WHAT YOU HAVE TO DO
Go through the entries below and give the number of lines that have the string "flipAndBalance", and only that.

═══ STUDY MATERIAL ═══

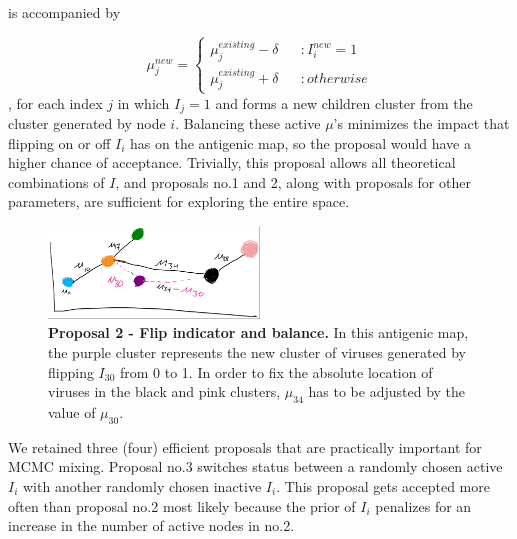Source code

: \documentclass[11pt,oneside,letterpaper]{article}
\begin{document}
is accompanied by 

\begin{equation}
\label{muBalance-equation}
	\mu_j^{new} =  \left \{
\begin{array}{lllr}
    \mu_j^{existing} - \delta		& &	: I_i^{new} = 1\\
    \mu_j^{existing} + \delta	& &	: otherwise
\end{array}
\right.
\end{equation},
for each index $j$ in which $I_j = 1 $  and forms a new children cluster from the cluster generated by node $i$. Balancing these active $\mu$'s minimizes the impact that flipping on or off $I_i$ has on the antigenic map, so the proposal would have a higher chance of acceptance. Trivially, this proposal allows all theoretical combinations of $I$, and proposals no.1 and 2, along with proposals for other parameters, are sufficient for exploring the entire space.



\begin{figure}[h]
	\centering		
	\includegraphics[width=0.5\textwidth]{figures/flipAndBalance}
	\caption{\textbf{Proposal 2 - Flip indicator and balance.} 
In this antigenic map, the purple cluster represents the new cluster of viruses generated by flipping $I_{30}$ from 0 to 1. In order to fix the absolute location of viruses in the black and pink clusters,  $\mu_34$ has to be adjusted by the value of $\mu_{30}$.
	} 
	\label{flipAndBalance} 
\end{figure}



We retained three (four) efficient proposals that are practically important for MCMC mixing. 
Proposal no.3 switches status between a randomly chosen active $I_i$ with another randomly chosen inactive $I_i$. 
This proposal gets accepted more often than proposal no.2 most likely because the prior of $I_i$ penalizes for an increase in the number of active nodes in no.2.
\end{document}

═══
═══ STUDY MATERIAL ═══

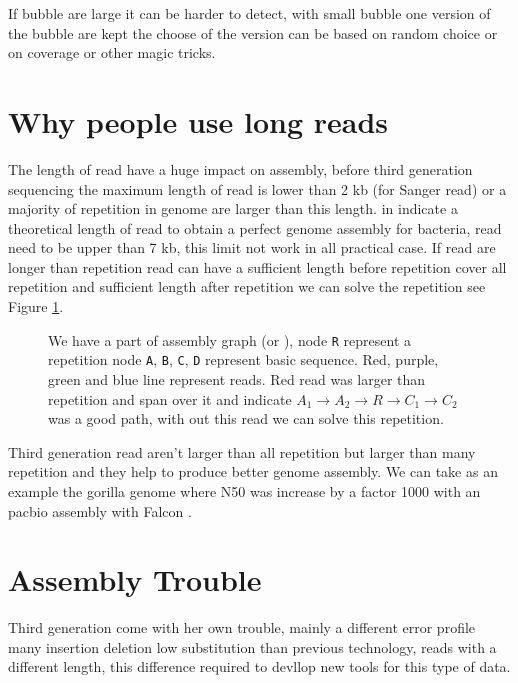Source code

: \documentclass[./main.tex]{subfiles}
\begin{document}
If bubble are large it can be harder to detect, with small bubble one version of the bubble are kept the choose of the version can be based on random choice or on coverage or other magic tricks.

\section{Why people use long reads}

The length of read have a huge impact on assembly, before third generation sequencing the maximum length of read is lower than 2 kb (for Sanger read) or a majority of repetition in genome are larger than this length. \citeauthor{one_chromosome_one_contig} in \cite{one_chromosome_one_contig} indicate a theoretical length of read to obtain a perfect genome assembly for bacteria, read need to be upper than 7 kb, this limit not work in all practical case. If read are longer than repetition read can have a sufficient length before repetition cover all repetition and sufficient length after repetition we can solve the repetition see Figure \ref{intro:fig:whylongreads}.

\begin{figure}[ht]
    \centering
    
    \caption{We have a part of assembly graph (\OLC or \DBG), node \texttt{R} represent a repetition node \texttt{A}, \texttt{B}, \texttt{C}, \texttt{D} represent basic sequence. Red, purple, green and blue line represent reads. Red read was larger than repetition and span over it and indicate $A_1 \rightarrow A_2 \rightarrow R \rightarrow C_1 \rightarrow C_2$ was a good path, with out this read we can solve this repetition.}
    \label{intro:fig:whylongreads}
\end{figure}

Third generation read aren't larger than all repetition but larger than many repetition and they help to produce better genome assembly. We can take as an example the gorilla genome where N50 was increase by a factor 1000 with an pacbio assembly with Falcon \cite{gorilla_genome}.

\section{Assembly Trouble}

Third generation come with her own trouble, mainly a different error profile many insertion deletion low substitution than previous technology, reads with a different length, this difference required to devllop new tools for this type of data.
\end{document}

═══
═══ STUDY MATERIAL ═══

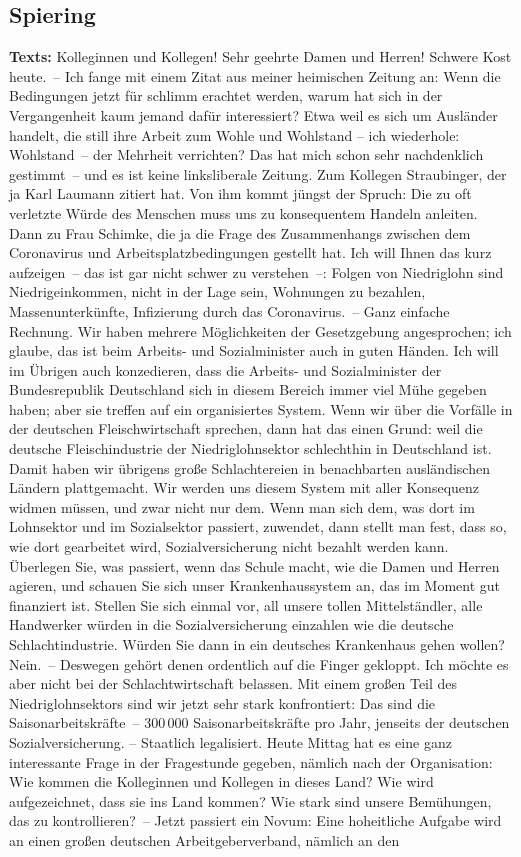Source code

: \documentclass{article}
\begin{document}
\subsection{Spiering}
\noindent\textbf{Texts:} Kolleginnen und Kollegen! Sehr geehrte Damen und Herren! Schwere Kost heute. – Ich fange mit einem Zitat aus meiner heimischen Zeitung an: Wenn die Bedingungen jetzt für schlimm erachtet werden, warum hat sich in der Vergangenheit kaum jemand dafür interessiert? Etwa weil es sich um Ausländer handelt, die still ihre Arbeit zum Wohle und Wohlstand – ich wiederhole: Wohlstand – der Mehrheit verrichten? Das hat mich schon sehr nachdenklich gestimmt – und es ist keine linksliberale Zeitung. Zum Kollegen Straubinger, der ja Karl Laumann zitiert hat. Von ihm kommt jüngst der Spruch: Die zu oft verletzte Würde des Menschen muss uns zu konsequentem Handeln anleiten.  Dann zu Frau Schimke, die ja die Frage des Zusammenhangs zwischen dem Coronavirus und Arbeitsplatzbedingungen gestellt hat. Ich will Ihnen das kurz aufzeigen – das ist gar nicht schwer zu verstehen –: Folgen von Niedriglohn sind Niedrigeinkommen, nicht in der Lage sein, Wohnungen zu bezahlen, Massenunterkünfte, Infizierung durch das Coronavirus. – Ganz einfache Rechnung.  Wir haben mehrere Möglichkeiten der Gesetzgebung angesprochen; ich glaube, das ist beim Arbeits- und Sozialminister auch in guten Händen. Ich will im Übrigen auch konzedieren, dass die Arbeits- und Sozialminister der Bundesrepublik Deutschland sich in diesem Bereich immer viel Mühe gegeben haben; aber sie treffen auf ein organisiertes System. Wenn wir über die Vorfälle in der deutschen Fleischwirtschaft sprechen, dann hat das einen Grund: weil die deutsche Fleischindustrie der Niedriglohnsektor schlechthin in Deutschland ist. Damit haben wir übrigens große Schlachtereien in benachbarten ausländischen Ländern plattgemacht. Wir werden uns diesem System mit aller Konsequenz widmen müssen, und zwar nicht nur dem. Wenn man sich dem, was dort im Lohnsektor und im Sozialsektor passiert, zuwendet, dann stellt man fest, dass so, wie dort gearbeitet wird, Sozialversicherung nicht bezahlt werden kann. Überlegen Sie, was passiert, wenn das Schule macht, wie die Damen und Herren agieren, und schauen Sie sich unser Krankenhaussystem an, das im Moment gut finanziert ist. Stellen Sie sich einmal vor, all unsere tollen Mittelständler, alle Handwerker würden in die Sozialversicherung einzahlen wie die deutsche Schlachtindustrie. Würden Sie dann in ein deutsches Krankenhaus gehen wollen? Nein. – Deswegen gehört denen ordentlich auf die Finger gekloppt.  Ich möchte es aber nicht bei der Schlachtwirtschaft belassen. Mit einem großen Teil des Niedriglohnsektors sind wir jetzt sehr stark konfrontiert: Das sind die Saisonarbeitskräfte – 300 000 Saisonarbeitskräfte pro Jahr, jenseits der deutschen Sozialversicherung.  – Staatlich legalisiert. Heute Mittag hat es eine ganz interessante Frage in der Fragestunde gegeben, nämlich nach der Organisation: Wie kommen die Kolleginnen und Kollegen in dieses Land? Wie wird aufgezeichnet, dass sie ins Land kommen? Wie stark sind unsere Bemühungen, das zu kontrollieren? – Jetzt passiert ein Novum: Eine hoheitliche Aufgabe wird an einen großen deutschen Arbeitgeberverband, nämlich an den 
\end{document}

═══

TASK RESULT
2